EXERCISE REQUIREMENTS —
In the records below, find the line containing "HBase: 63,62 Punkte" and the line containing "Audit Report Guide"; please repeat exactly the lines from one to the other, both included, and nothing more.

(Stored data entries)
══════

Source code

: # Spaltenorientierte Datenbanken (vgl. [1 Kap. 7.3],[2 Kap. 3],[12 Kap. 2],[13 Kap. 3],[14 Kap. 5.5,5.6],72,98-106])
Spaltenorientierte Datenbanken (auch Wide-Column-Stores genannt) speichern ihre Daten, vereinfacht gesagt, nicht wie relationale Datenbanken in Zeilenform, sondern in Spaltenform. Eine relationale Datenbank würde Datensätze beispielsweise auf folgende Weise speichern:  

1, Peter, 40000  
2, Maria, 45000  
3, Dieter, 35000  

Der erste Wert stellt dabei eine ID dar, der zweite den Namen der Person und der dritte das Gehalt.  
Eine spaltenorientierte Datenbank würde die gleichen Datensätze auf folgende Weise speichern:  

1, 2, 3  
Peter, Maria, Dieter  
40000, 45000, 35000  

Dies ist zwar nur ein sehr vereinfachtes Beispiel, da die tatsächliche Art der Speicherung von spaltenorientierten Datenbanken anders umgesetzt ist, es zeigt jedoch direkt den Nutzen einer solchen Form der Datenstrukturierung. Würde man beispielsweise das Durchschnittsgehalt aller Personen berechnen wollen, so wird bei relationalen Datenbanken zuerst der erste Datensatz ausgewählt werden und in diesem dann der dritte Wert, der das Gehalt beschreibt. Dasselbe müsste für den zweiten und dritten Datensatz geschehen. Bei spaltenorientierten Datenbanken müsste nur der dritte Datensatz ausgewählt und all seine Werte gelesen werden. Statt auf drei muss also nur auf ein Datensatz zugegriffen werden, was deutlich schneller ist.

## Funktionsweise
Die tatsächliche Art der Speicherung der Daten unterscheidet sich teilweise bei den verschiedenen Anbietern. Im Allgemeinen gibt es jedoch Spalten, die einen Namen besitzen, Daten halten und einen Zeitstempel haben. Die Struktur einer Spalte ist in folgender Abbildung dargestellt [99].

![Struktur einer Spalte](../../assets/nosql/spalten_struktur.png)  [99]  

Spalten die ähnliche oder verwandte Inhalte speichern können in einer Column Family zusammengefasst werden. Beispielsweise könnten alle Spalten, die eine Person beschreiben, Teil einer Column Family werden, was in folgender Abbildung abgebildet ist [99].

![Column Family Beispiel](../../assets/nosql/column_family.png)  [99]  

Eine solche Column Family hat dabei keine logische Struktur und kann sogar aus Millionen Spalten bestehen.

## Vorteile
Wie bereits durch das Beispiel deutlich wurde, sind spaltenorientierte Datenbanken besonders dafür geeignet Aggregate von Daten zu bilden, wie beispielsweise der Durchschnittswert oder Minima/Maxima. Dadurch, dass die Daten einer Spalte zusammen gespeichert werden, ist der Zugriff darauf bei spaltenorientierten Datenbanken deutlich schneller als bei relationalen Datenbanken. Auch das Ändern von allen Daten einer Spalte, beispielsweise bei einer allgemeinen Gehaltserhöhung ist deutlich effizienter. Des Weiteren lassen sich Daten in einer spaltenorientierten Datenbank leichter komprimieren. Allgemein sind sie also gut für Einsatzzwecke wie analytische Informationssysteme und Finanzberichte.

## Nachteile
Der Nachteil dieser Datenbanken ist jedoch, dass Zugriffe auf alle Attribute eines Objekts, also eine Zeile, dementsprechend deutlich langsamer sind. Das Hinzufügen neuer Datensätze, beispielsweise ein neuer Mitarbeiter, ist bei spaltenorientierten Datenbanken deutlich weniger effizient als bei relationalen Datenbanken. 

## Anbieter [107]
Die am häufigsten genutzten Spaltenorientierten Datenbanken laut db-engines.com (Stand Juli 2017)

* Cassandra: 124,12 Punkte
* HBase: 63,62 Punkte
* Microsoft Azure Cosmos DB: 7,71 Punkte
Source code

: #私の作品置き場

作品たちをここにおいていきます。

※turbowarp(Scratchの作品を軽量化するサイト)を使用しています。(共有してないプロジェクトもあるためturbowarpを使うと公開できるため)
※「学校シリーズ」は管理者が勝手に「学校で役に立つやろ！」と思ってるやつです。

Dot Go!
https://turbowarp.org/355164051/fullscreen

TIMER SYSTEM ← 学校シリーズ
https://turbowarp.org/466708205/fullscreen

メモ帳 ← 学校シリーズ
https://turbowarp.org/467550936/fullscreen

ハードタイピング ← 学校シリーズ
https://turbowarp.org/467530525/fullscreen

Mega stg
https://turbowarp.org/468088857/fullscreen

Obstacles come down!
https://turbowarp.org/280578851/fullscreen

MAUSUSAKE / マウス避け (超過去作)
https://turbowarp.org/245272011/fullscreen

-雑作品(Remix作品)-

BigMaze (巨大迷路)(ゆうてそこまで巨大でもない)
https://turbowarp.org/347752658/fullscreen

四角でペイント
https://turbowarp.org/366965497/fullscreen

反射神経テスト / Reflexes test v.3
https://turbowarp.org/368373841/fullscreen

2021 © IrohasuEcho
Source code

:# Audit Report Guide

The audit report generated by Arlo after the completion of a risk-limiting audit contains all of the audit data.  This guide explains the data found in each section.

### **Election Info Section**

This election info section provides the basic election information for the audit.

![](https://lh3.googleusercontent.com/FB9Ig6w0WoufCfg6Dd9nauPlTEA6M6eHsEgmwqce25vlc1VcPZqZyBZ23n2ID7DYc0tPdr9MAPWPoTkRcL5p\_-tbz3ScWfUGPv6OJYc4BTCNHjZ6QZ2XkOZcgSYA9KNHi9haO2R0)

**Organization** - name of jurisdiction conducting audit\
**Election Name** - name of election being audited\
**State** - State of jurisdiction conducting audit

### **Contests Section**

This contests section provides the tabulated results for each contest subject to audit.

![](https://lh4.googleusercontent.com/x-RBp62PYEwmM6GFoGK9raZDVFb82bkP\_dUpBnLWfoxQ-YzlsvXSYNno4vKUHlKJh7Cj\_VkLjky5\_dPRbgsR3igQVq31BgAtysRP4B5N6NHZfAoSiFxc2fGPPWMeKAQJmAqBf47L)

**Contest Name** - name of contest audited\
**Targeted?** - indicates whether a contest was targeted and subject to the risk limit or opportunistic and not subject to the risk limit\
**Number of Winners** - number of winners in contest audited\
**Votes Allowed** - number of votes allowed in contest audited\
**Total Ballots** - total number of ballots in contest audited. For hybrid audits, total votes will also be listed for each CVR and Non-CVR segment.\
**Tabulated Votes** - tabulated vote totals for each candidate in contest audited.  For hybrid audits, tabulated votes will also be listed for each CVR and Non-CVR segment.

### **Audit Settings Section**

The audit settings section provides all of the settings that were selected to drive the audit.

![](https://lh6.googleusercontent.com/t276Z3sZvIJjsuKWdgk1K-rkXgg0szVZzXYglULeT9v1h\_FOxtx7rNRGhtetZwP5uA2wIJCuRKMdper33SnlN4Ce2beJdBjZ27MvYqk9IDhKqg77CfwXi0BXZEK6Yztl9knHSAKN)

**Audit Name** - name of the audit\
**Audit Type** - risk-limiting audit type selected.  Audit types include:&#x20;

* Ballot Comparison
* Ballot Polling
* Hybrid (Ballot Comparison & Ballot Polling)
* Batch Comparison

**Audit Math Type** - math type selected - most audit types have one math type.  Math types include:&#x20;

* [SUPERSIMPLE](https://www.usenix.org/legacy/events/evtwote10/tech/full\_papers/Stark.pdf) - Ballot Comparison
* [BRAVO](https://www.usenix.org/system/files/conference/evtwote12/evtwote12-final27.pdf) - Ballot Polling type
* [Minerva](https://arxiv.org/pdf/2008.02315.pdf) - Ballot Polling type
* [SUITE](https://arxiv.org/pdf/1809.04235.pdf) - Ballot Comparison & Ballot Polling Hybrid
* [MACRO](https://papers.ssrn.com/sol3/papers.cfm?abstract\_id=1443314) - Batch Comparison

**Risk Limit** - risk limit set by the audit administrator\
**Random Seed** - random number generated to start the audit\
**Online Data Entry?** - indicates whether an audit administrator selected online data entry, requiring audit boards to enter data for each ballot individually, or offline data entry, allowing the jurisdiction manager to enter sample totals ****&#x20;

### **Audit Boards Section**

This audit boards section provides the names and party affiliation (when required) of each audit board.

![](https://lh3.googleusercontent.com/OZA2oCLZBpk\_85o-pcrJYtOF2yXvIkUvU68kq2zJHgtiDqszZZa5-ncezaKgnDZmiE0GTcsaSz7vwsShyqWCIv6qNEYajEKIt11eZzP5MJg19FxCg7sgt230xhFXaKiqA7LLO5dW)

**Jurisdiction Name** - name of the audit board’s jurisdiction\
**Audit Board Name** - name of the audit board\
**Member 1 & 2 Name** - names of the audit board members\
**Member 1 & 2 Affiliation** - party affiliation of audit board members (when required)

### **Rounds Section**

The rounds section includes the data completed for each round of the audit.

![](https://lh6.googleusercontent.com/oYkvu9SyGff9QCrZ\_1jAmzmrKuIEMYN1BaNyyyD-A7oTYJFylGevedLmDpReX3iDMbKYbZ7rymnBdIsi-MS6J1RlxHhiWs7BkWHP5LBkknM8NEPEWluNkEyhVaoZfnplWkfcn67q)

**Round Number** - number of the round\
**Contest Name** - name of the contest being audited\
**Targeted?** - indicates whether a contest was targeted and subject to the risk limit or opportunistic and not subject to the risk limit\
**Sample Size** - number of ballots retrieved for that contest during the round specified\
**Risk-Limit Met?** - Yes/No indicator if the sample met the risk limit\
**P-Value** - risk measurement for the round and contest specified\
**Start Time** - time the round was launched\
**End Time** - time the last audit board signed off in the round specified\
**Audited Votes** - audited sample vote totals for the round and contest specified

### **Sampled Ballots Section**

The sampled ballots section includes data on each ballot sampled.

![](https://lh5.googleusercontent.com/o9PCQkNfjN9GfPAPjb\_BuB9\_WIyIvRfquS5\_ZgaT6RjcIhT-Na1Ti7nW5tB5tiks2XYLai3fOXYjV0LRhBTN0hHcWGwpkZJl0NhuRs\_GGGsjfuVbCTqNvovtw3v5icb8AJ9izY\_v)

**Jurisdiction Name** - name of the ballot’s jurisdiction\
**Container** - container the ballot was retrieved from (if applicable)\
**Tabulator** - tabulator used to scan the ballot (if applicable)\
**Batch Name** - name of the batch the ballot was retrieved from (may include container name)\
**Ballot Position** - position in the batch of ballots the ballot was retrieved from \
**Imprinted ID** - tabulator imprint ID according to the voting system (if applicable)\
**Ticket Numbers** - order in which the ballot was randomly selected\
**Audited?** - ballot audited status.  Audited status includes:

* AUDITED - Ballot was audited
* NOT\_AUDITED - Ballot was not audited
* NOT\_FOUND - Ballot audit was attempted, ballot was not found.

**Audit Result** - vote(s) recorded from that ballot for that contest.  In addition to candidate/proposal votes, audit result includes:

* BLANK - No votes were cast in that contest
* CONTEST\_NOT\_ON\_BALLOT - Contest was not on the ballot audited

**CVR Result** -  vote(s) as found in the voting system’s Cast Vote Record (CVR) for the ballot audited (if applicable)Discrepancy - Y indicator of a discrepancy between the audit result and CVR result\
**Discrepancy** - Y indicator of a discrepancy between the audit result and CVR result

══════

WRITTEN SOLUTION —
* HBase: 63,62 Punkte
* Microsoft Azure Cosmos DB: 7,71 Punkte
Source code

: #私の作品置き場

作品たちをここにおいていきます。

※turbowarp(Scratchの作品を軽量化するサイト)を使用しています。(共有してないプロジェクトもあるためturbowarpを使うと公開できるため)
※「学校シリーズ」は管理者が勝手に「学校で役に立つやろ！」と思ってるやつです。

Dot Go!
https://turbowarp.org/355164051/fullscreen

TIMER SYSTEM ← 学校シリーズ
https://turbowarp.org/466708205/fullscreen

メモ帳 ← 学校シリーズ
https://turbowarp.org/467550936/fullscreen

ハードタイピング ← 学校シリーズ
https://turbowarp.org/467530525/fullscreen

Mega stg
https://turbowarp.org/468088857/fullscreen

Obstacles come down!
https://turbowarp.org/280578851/fullscreen

MAUSUSAKE / マウス避け (超過去作)
https://turbowarp.org/245272011/fullscreen

-雑作品(Remix作品)-

BigMaze (巨大迷路)(ゆうてそこまで巨大でもない)
https://turbowarp.org/347752658/fullscreen

四角でペイント
https://turbowarp.org/366965497/fullscreen

反射神経テスト / Reflexes test v.3
https://turbowarp.org/368373841/fullscreen

2021 © IrohasuEcho
Source code

:# Audit Report Guide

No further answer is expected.